The Gospel for Sunday, November 27th, 2016

The Gospel for November 27th , 2016: “The Unknown Day and Hour”

Matthew 24: 37-44

Reflection: The Advent Wake-up Call

On this first Sunday of Advent, 2016, I would like to begin by sharing an insight from Catholic writer and speaker Matthew Kelly about this season. On his CD called “Becoming the Best Version of Yourself,” he observes, ‘There’s genius in Catholicism.’ In particular he mentions the timing of Advent as providing the reminder we need to repent, to turn back to Jesus, at a time when the press of modern life has distracted us completely from the basic simplicity of loving Jesus and neighbor in joyful hope of His coming. Consider November 2016. During this month in addition to all the usual challenges of family and work life, I have been bewildered by an acrimonious presidential election that has had all the epic drama of a Shakespearean play. I turn on the TV to find marquee matchups in both college football and basketball that are irresistible, even during Thanksgiving family gatherings. And let’s not forget the commercial onslaught of Black Friday, Small Business Saturday, and Cyber Monday. Is it any wonder we need a reminder from our Church to “stay awake!” (42). Yes, Matthew, there’s genius in Catholicism.

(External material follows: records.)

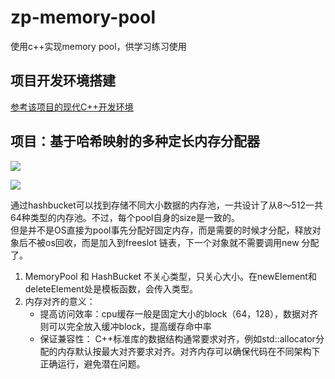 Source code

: # zp-memory-pool
使用c++实现memory pool，供学习练习使用


## 项目开发环境搭建
[参考该项目的现代C++开发环境](https://github.com/rutura/cpp23m)

## 项目：基于哈希映射的多种定长内存分配器
![](https://cdn.nlark.com/yuque/0/2024/jpeg/39027506/1732612548134-15b20832-d60d-4cdc-8990-cc508ad4a1c7.jpeg?x-oss-process=image%2Fwatermark%2Ctype_d3F5LW1pY3JvaGVp%2Csize_25%2Ctext_5Luj56CB6ZqP5oOz5b2V55-l6K-G5pif55CD%2Ccolor_FFFFFF%2Cshadow_50%2Ct_80%2Cg_se%2Cx_10%2Cy_10)


![](https://cdn.nlark.com/yuque/0/2024/jpeg/39027506/1732623935791-c3136b91-afc4-4e2a-9838-4c7f6056dbdb.jpeg?x-oss-process=image%2Fwatermark%2Ctype_d3F5LW1pY3JvaGVp%2Csize_34%2Ctext_5Luj56CB6ZqP5oOz5b2V55-l6K-G5pif55CD%2Ccolor_FFFFFF%2Cshadow_50%2Ct_80%2Cg_se%2Cx_10%2Cy_10)

通过hashbucket可以找到存储不同大小数据的内存池，一共设计了从8～512一共64种类型的内存池。不过，每个pool自身的size是一致的。   
但是并不是OS直接为pool事先分配好固定内存，而是需要的时候才分配，释放对象后不被os回收，而是加入到freeslot 链表，下一个对象就不需要调用new 分配了。

1. MemoryPool 和 HashBucket 不关心类型，只关心大小。在newElement和deleteElement处是模板函数，会传入类型。   
2. 内存对齐的意义：   
    + 提高访问效率：cpu缓存一般是固定大小的block（64，128），数据对齐则可以完全放入缓冲block，提高缓存命中率
    + 保证兼容性： C++标准库的数据结构通常要求对齐，例如std::allocator分配的内存默认按最大对齐要求对齐。对齐内存可以确保代码在不同架构下正确运行，避免潜在问题。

And so right on time comes the Advent season to remind us that just as Jesus’s first coming into the world was unexpected and missed by errant human understanding—after all, could the Messiah really come as a baby born in poverty and then grow up to be executed as a scandalized criminal? It is unbelievable. Only those whose hearts were filled with faith and love recognized His arrival and believed. Our worship and celebration of Advent and Christmas are not dues to be paid to a miserly savior. They are spiritual exercises to renew our hearts, to cultivate the disposition of love and faith so that we will be ready to fulfill our roles in the theo-drama of the salvation of humanity. God’s grace will only work through an unselfish heart that is ready to believe. When Jesus says, “For you do not know on which day your Lord will come” (42), this is not a threat. It is a paradigm shift! It is says this is not a game to played with human cunning in attempt to escape eternal damnation. Instead, it is an invitation to be with Jesus right now through His church and the Holy Spirit. Our life of joy and peace is all around us right now if we just pay attention and open our hearts. For as we look back on His words two thousand years later, we remember that He has already come into His kingdom. His crucifixion, resurrection, and finally His victory over sin and death are complete! We just need to say Yes! to our Savior again and again.

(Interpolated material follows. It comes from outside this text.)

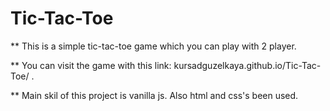 # Tic-Tac-Toe
** This is a simple tic-tac-toe game which you can play with 2 player.

** You can visit the game with this link: kursadguzelkaya.github.io/Tic-Tac-Toe/ .

** Main skil of this project is vanilla js. Also html and css's been used.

True, the lure of the worldly desires and fears still tempt us today as they have throughout human history. It takes a level of commitment and focus beyond our individual willpower to resist their ability to harden our hearts to Jesus’s love. But God in His infinite wisdom is ready with help. Right now, that help is called Advent. We just need to say yes to the saving grace of this Church season. Last week we witnessed two sinners crucified next to Jesus. One could not accept that His savior was dying on a cross with him. It was perfectly logical point of view. The other confessed his sins and asked to be saved. That very day he was with Jesus in paradise. His heart was open to a savior in a moment that was so unlikely it defies worldly wisdom. And yet, that was the moment, believe it or not. I believe. I just thank God for the reminder to pay attention. Happy Advent! I pray that we all renew our commitment to look for Jesus so that we may find His grace.


The Gospel for Sunday, November 20th, 2016

The Gospel for November 20th, 2016: “The Crucifixion”

Luke 23: 35-43

Reflection: Avoidance of Suffering Misses the Point

As we celebrate the “Feast of Christ the King” on this last Sunday of Ordinary Time, we read from Luke’s gospel about the Crucifixion. I think it is worth noting that this is not a passage with Jesus as teacher; nor is it any scripture that refers to after the Resurrection where we see Christ ruling from Heaven. We know and celebrate Christ as our one true king because He died on the cross. His dominion over our minds, bodies, and hearts was purchased with His precious blood. As so it is appropriate that we reflect on this before beginning Advent where we renew our mission to return our minds, bodies, and hearts to His will in preparation for His coming.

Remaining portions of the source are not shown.